> Your objective
Find the line that contains "Iaas는 원시 컴퓨팅, 스토라지, 네트워크를 제공합니다." in the entries below. Output it and each later line exactly, and nothing else.

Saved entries
———

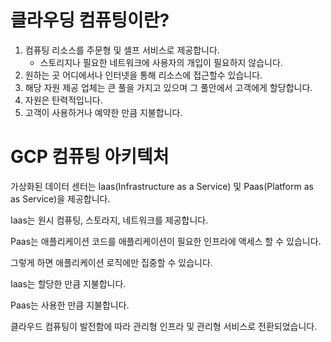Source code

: # 클라우딩 컴퓨팅이란?

1. 컴퓨팅 리소스를 주문형 및 셀프 서비스로 제공합니다.
   - 스토리지나 필요한 네트워크에 사용자의 개입이 필요하지 않습니다.
1. 원하는 곳 어디에서나 인터넷을 통해 리소스에 접근할수 있습니다.
1. 해당 자원 제공 업체는 큰 풀을 가지고 있으며 그 풀안에서 고객에게 할당합니다.
1. 자원은 탄력적입니다.
1. 고객이 사용하거나 예약한 만큼 지불합니다.

# GCP 컴퓨팅 아키텍처

가상화된 데이터 센터는 Iaas(Infrastructure as a Service) 및 Paas(Platform as as Service)을 제공합니다.

Iaas는 원시 컴퓨팅, 스토라지, 네트워크를 제공합니다.

Paas는 애플리케이션 코드를 애플리케이션이 필요한 인프라에 액세스 할 수 있습니다.

그렇게 하면 애플리케이션 로직에만 집중할 수 있습니다.

Iaas는 할당한 만큼 지불합니다.

Paas는 사용한 만큼 지불합니다.

클라우드 컴퓨팅이 발전함에 따라 관리형 인프라 및 관리형 서비스로 전환되었습니다.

———

> Expected answer
Iaas는 원시 컴퓨팅, 스토라지, 네트워크를 제공합니다.

Paas는 애플리케이션 코드를 애플리케이션이 필요한 인프라에 액세스 할 수 있습니다.

그렇게 하면 애플리케이션 로직에만 집중할 수 있습니다.

Iaas는 할당한 만큼 지불합니다.

Paas는 사용한 만큼 지불합니다.

클라우드 컴퓨팅이 발전함에 따라 관리형 인프라 및 관리형 서비스로 전환되었습니다.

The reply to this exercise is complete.